Clinical trials have taken advantage of FLAIR positivity lagging behind diffusion signal in acute ischemic stroke. FLAIR signal becomes positive in nearly 100% of patients after 6 hours, though most patients convert within 4.5h.25 Thus DWI-FLAIR mismatch in which there is high signal on DWI and low signal on FLAIR approximates the 4.5h timepoint. Results of the MR WITNESS26 study suggested that, in patients with unknown time of symptoms onset, intravenous tissue Plasminogen Activator (IV tPA) administration was safe in patients with a DWI-FLAIR mismatch. This trial allowed treatment within 4.5 hours of symptom discovery, even if last known normal was up to 24 hours prior. Thus, MRI imaging with DWI and FLAIR can play a significant role in characterizing the tissue clock in patient selection, providing accurate results on core infarct size and timing of the infarct. MRI allows selection criteria to be personalized to patient presentation and clinical condition, and MRI perfusion imaging identifies salvageable brain, which can guide treatment planning and provide helpful prognostic information to family members who may be asked to quickly make difficult decisions. In addition to high sensitivity in identifying core infarct, MRI also does not have the ionizing radiation inherent to CT.2729 Despite the superiority of MRI over CT in detecting core infarction, the most common reason for MRI not being the initial test is patient contraindications such as excessive patient motion, implanted devices or metal, lack of availability at some centers, and perceived time advantages found with CT.30

IMAGING TISSUE AT RISK

Cerebral hemodynamic homeostasis is maintained across a wide range of perfusion pressures. The cerebral perfusion pressure (CPP), defined as the difference between the mean arterial pressure (MAP) and intracranial pressure (ICP) is responsible for maintaining adequate oxygen supply for tissue survival. This in turn is due to the adaptive vasodilation of the cerebral blood vessels that lead to an increase in blood volume whenever there is compromised blood flow to brain tissue. When this compensatory system is overwhelmed, the tissue’s ability to extract oxygen reduces, leading to metabolic instability. This derangement leads to cessation of electrical activity of the neurons, which causes neurological deficits, and is eventually followed by neuronal death. Reversible and irreversible cytotoxic injury forms the pathological basis of our understanding of the core and penumbra and its assessment with perfusion imaging.

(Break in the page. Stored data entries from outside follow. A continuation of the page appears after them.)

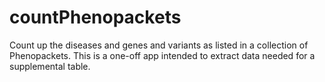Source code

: # countPhenopackets
Count up the diseases and genes and variants as listed in a collection of Phenopackets. This is a one-off app
intended to extract data needed for a supplemental table.
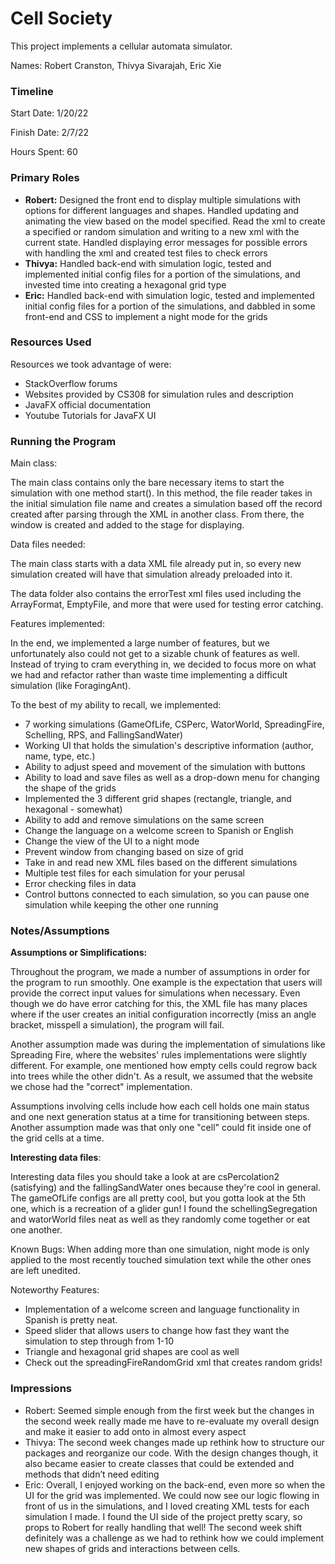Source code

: Cell Society
====

This project implements a cellular automata simulator.

Names: Robert Cranston, Thivya Sivarajah, Eric Xie

### Timeline

Start Date: 1/20/22

Finish Date:  2/7/22

Hours Spent: 60

### Primary Roles

* <b>Robert:</b> Designed the front end to display multiple simulations with options for different
  languages and shapes. Handled updating and animating the view based on the model specified. Read
  the xml to create a specified or random simulation and writing to a new xml with the current
  state. Handled displaying error messages for possible errors with handling the xml and created
  test files to check errors
* <b>Thivya:</b> Handled back-end with simulation logic, tested and implemented initial config files
  for a portion of the simulations, and invested time into creating a hexagonal grid type
* <b>Eric:</b> Handled back-end with simulation logic, tested and implemented initial config files
  for a portion of the simulations, and dabbled in some front-end and CSS to implement a night mode
  for the grids

### Resources Used

Resources we took advantage of were:

* StackOverflow forums
* Websites provided by CS308 for simulation rules and description
* JavaFX official documentation
* Youtube Tutorials for JavaFX UI

### Running the Program

Main class:

The main class contains only the bare necessary items to start the simulation with one method
start(). In this method, the file reader takes in the initial simulation file name and creates a
simulation based off the record created after parsing through the XML in another class. From there,
the window is created and added to the stage for displaying.

Data files needed:

The main class starts with a data XML file already put in, so every new simulation created will have
that simulation already preloaded into it.

The data folder also contains the errorTest xml files used including the ArrayFormat, EmptyFile, and
more that were used for testing error catching.

Features implemented:

In the end, we implemented a large number of features, but we unfortunately also could not get to a
sizable chunk of features as well. Instead of trying to cram everything in, we decided to focus more
on what we had and refactor rather than waste time implementing a difficult simulation (like
ForagingAnt).

To the best of my ability to recall, we implemented:

* 7 working simulations (GameOfLife, CSPerc, WatorWorld, SpreadingFire, Schelling, RPS, and
  FallingSandWater)
* Working UI that holds the simulation's descriptive information (author, name, type, etc.)
* Ability to adjust speed and movement of the simulation with buttons
* Ability to load and save files as well as a drop-down menu for changing the shape of the grids
* Implemented the 3 different grid shapes (rectangle, triangle, and hexagonal - somewhat)
* Ability to add and remove simulations on the same screen
* Change the language on a welcome screen to Spanish or English
* Change the view of the UI to a night mode
* Prevent window from changing based on size of grid
* Take in and read new XML files based on the different simulations
* Multiple test files for each simulation for your perusal
* Error checking files in data
* Control buttons connected to each simulation, so you can pause one simulation while keeping the
  other one running

### Notes/Assumptions

<b>Assumptions or Simplifications:</b>

Throughout the program, we made a number of assumptions in order for the program to run smoothly.
One example is the expectation that users will provide the correct input values for simulations when
necessary. Even though we do have error catching for this, the XML file has many places where if the
user creates an initial configuration incorrectly (miss an angle bracket, misspell a simulation),
the program will fail.

Another assumption made was during the implementation of simulations like Spreading Fire, where the
websites' rules implementations were slightly different. For example, one mentioned how empty cells
could regrow back into trees while the other didn't. As a result, we assumed that the website we
chose had the "correct" implementation.

Assumptions involving cells include how each cell holds one main status and one next generation
status at a time for transitioning between steps. Another assumption made was that only one "cell"
could fit inside one of the grid cells at a time.

<b>Interesting data files</b>:

Interesting data files you should take a look at are csPercolation2 (satisfying) and the
fallingSandWater ones because they're cool in general. The gameOfLife configs are all pretty cool,
but you gotta look at the 5th one, which is a recreation of a glider gun! I found the
schellingSegregation and watorWorld files neat as well as they randomly come together or eat one
another.

Known Bugs:
When adding more than one simulation, night mode is only applied to the most recently touched
simulation text while the other ones are left unedited.

Noteworthy Features:

* Implementation of a welcome screen and language functionality in Spanish is pretty neat.
* Speed slider that allows users to change how fast they want the simulation to step through from
  1-10
* Triangle and hexagonal grid shapes are cool as well
* Check out the spreadingFireRandomGrid xml that creates random grids!

### Impressions

* Robert: Seemed simple enough from the first week but the changes in the second week really made me
  have to re-evaluate my overall design and make it easier to add onto in almost every aspect
* Thivya: The second week changes made up rethink how to structure our packages and reorganize our
  code. With the design changes though, it also became easier to create classes that could be
  extended and methods that didn’t need editing
* Eric: Overall, I enjoyed working on the back-end, even more so when the UI for the grid was
  implemented. We could now see our logic flowing in front of us in the simulations, and I loved
  creating XML tests for each simulation I made. I found the UI side of the project pretty scary, so
  props to Robert for really handling that well! The second week shift definitely was a challenge as
  we had to rethink how we could implement new shapes of grids and interactions between cells.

In addition to assessing infarct core, it is important to assess the potentially salvageable tissue that constitutes the penumbra. Imaging of the ischemic penumbra is possible through multiple techniques, the most commonly used being CT or MR perfusion imaging. There are multiple perfusion metrics to consider when evaluating the penumbra. These include cerebral blood flow (CBF), cerebral blood volume (CBV), mean transit time (MTT), time to drain (TTD), the time at which the deconvolved residue function reaches its maximum value (Tmax), and time to peak contrast concentration (TTP). Time-concentration relationships are summarized in Figure 2. The central volume theorem combines three parameters—MTT, CBV, and CBF—into a single equation that is useful in determining the two areas of infarct core and penumbra.31

Figure 2.

Figure 2.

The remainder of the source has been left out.